── Source information

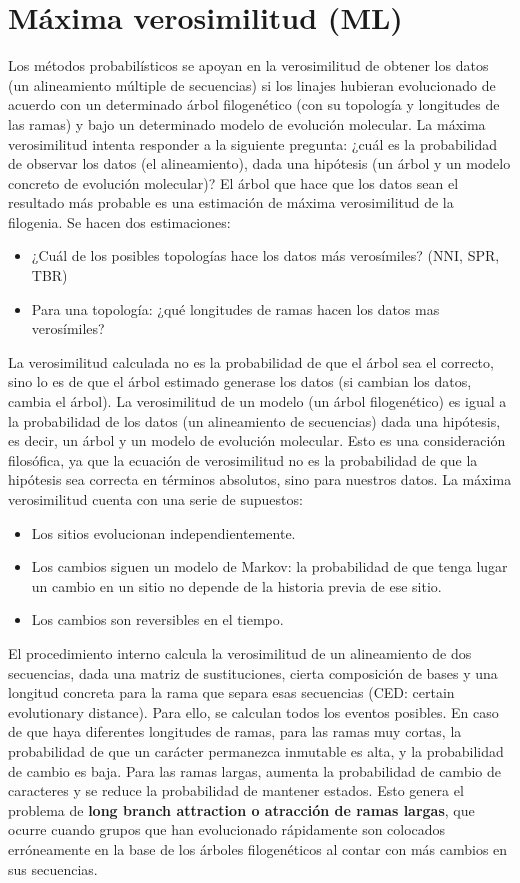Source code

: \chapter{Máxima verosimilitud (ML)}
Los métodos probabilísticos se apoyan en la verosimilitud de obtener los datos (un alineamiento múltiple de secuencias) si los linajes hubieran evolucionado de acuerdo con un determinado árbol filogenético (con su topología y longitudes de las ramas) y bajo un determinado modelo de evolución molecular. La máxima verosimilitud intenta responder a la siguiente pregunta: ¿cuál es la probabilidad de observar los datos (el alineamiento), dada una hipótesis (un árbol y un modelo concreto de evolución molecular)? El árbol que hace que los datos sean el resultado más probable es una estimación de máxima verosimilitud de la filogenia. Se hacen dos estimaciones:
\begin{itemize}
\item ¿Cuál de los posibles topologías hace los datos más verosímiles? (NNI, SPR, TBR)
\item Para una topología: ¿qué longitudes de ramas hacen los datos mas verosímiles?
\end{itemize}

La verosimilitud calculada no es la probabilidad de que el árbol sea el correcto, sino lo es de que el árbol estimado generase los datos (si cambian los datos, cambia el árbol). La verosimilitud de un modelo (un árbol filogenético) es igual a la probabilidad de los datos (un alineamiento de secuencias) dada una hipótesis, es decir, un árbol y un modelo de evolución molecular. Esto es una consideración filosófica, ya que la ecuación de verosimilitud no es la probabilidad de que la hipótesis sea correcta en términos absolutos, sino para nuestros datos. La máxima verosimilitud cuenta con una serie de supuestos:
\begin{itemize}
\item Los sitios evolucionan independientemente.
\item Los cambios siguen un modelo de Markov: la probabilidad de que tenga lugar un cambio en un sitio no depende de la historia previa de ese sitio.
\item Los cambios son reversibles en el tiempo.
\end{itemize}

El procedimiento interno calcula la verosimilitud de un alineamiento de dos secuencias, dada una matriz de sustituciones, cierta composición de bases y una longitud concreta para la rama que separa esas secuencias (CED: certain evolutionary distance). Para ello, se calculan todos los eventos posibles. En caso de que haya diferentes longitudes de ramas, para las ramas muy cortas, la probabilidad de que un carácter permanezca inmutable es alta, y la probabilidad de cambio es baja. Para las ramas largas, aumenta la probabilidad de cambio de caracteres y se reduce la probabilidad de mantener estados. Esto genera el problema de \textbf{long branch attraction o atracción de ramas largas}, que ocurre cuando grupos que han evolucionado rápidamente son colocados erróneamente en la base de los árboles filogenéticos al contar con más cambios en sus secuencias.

────
── Source information

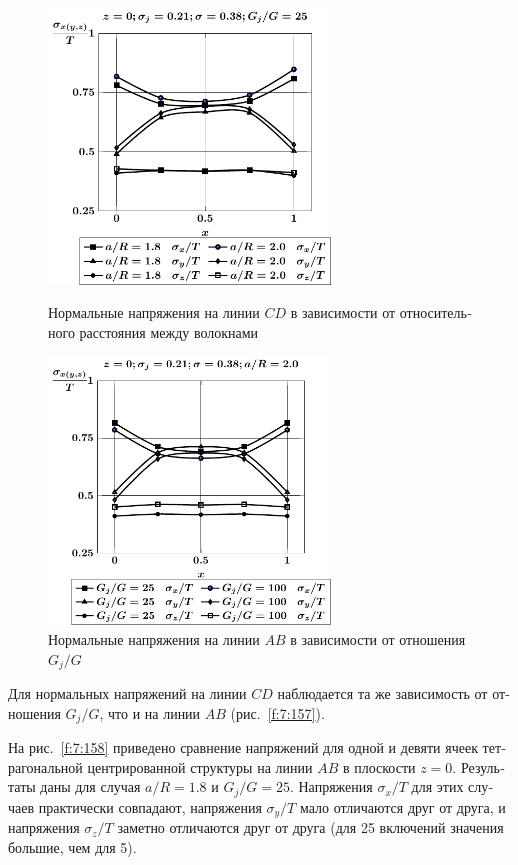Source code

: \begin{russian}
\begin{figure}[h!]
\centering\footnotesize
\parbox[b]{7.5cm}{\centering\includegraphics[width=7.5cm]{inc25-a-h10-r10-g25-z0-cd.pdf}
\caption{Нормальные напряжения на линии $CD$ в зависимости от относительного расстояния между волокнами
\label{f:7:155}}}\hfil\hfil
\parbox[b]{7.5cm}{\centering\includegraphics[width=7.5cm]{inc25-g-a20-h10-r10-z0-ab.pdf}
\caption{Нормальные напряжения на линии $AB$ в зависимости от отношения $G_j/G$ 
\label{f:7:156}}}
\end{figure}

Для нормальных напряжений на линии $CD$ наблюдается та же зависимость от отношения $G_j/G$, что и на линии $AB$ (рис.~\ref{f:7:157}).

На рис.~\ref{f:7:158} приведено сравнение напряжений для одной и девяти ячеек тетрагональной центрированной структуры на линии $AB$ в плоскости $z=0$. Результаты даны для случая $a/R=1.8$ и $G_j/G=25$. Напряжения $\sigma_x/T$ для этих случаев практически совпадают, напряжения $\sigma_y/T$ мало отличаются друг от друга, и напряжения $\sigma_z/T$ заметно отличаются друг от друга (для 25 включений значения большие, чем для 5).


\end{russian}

────

What the task requires ▸ Look through the entries and copy every line in which the string "posibles" appears.

Exercise result ▸
\item ¿Cuál de los posibles topologías hace los datos más verosímiles? (NNI, SPR, TBR)
El procedimiento interno calcula la verosimilitud de un alineamiento de dos secuencias, dada una matriz de sustituciones, cierta composición de bases y una longitud concreta para la rama que separa esas secuencias (CED: certain evolutionary distance). Para ello, se calculan todos los eventos posibles. En caso de que haya diferentes longitudes de ramas, para las ramas muy cortas, la probabilidad de que un carácter permanezca inmutable es alta, y la probabilidad de cambio es baja. Para las ramas largas, aumenta la probabilidad de cambio de caracteres y se reduce la probabilidad de mantener estados. Esto genera el problema de \textbf{long branch attraction o atracción de ramas largas}, que ocurre cuando grupos que han evolucionado rápidamente son colocados erróneamente en la base de los árboles filogenéticos al contar con más cambios en sus secuencias.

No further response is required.